In operation, observing the concentration value of the nitrogen oxides in the flue gas displayed by the nitrogen oxide detection device and the indication value change of the flowmeter; when the concentration value of nitrogen oxides is significantly less than 60mg/m ³ When the ozone is used, the opening degree of the stop valve is reduced, and the input quantity of ozone is reduced; when the concentration value of nitrogen oxides is still higher than 60mg/m ³ In the process, the opening degree of the stop valve is increased, and the input quantity of ozone is increased. The reaction degree of the ozone and the nitrogen oxides is controlled by increasing or decreasing the input amount of the ozone.

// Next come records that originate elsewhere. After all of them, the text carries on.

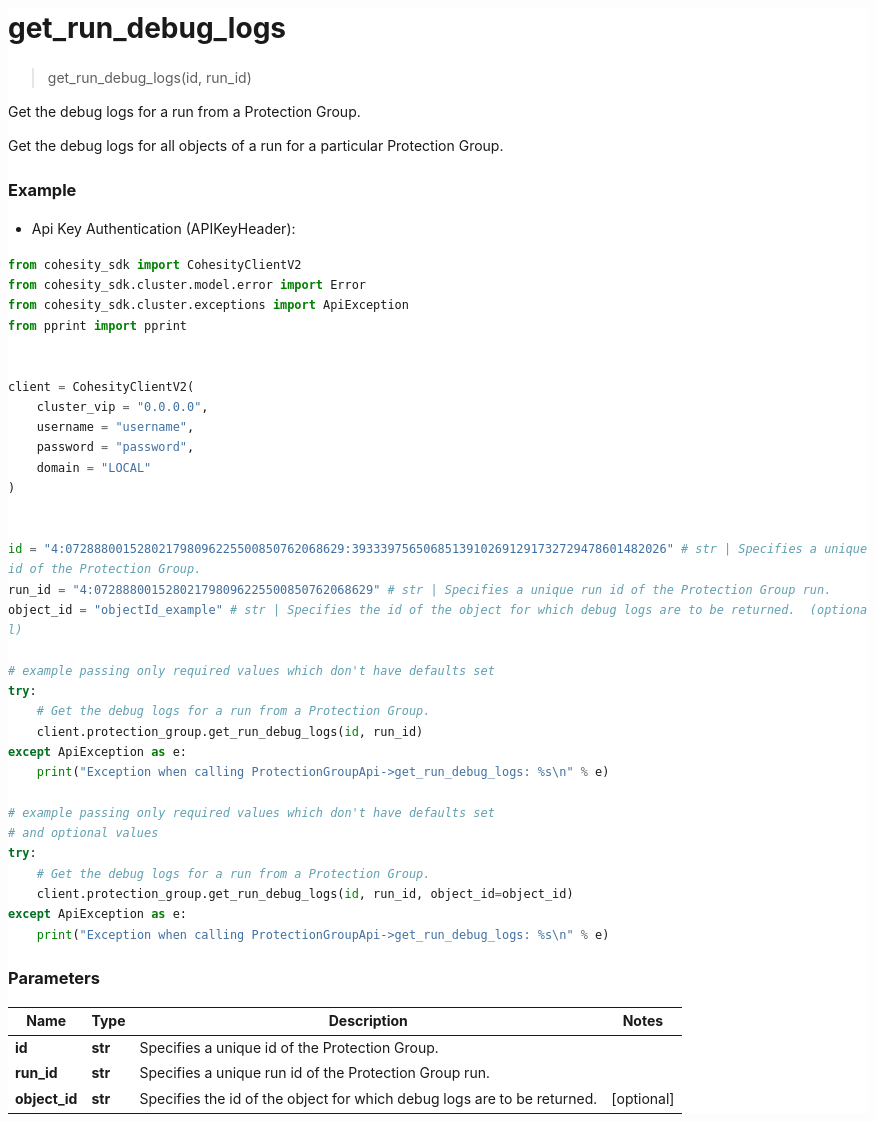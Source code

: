 # **get_run_debug_logs**
> get_run_debug_logs(id, run_id)

Get the debug logs for a run from a Protection Group.

Get the debug logs for all objects of a run for a particular Protection Group.

### Example

* Api Key Authentication (APIKeyHeader):
```python
from cohesity_sdk import CohesityClientV2
from cohesity_sdk.cluster.model.error import Error
from cohesity_sdk.cluster.exceptions import ApiException
from pprint import pprint


client = CohesityClientV2(
	cluster_vip = "0.0.0.0",
	username = "username",
	password = "password",
	domain = "LOCAL"
)


id = "4:072888001528021798096225500850762068629:39333975650685139102691291732729478601482026" # str | Specifies a unique id of the Protection Group.
run_id = "4:072888001528021798096225500850762068629" # str | Specifies a unique run id of the Protection Group run.
object_id = "objectId_example" # str | Specifies the id of the object for which debug logs are to be returned.  (optional)

# example passing only required values which don't have defaults set
try:
	# Get the debug logs for a run from a Protection Group.
	client.protection_group.get_run_debug_logs(id, run_id)
except ApiException as e:
	print("Exception when calling ProtectionGroupApi->get_run_debug_logs: %s\n" % e)

# example passing only required values which don't have defaults set
# and optional values
try:
	# Get the debug logs for a run from a Protection Group.
	client.protection_group.get_run_debug_logs(id, run_id, object_id=object_id)
except ApiException as e:
	print("Exception when calling ProtectionGroupApi->get_run_debug_logs: %s\n" % e)
```


### Parameters

Name | Type | Description  | Notes
------------- | ------------- | ------------- | -------------
 **id** | **str**| Specifies a unique id of the Protection Group. |
 **run_id** | **str**| Specifies a unique run id of the Protection Group run. |
 **object_id** | **str**| Specifies the id of the object for which debug logs are to be returned.  | [optional]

The above embodiments describe the implementation of the present invention in detail, however, the present invention is not limited to the specific details of the above embodiments. Within the scope of the claims and the technical idea of the present invention, various simple modifications and changes can be made to the technical solution of the present invention, and these simple modifications all belong to the protection scope of the present invention.

Claims

1. A low-temperature control flue gas denitration system is characterized by comprising a denitration assembly, an oxidation reaction assembly and a temperature control assembly; the denitration component comprises a washing tower and an atomization spray gun; the oxidation reaction component comprises an ozone generator, an ozone delivery pipe and an ozone mixer which are connected in sequence; the temperature control assembly comprises an air inlet pipe and a temperature sensor; the washing tower is connected with a smoke purifying pipe, the ozone mixer is arranged on the smoke purifying pipe, the air inlet pipe is communicated with the smoke purifying pipe, and the temperature sensor is arranged in the smoke purifying pipe; and an electric valve is arranged on the air inlet pipe.

2. The low-temperature-control flue gas denitration system according to claim 1, wherein the air inlet pipe is connected to the smoke cleaning pipe on the side of the ozone mixer far away from the washing tower, and the temperature sensor is located in the smoke cleaning pipe between the air inlet pipe and the ozone mixer.

3. The low-temperature-control flue gas denitration system of claim 1, wherein the ozone conveying pipe is provided with a stop valve, a filter and a flowmeter.

4. The low-temperature-control flue gas denitration system of claim 1, wherein a nitrogen oxide detection device is arranged at the top of the washing tower.

5. The low-temperature-control flue gas denitration system according to claim 1, wherein a liquid collecting tank is arranged at the bottom of the washing tower.

6. The low-temperature-control flue gas denitration system of claim 1, wherein a gas transmission pump is arranged on the air inlet pipe.

7. The low-temperature-control flue gas denitration system according to claim 1, wherein at least two groups of the atomizing spray guns are arranged in the washing tower along the vertical direction.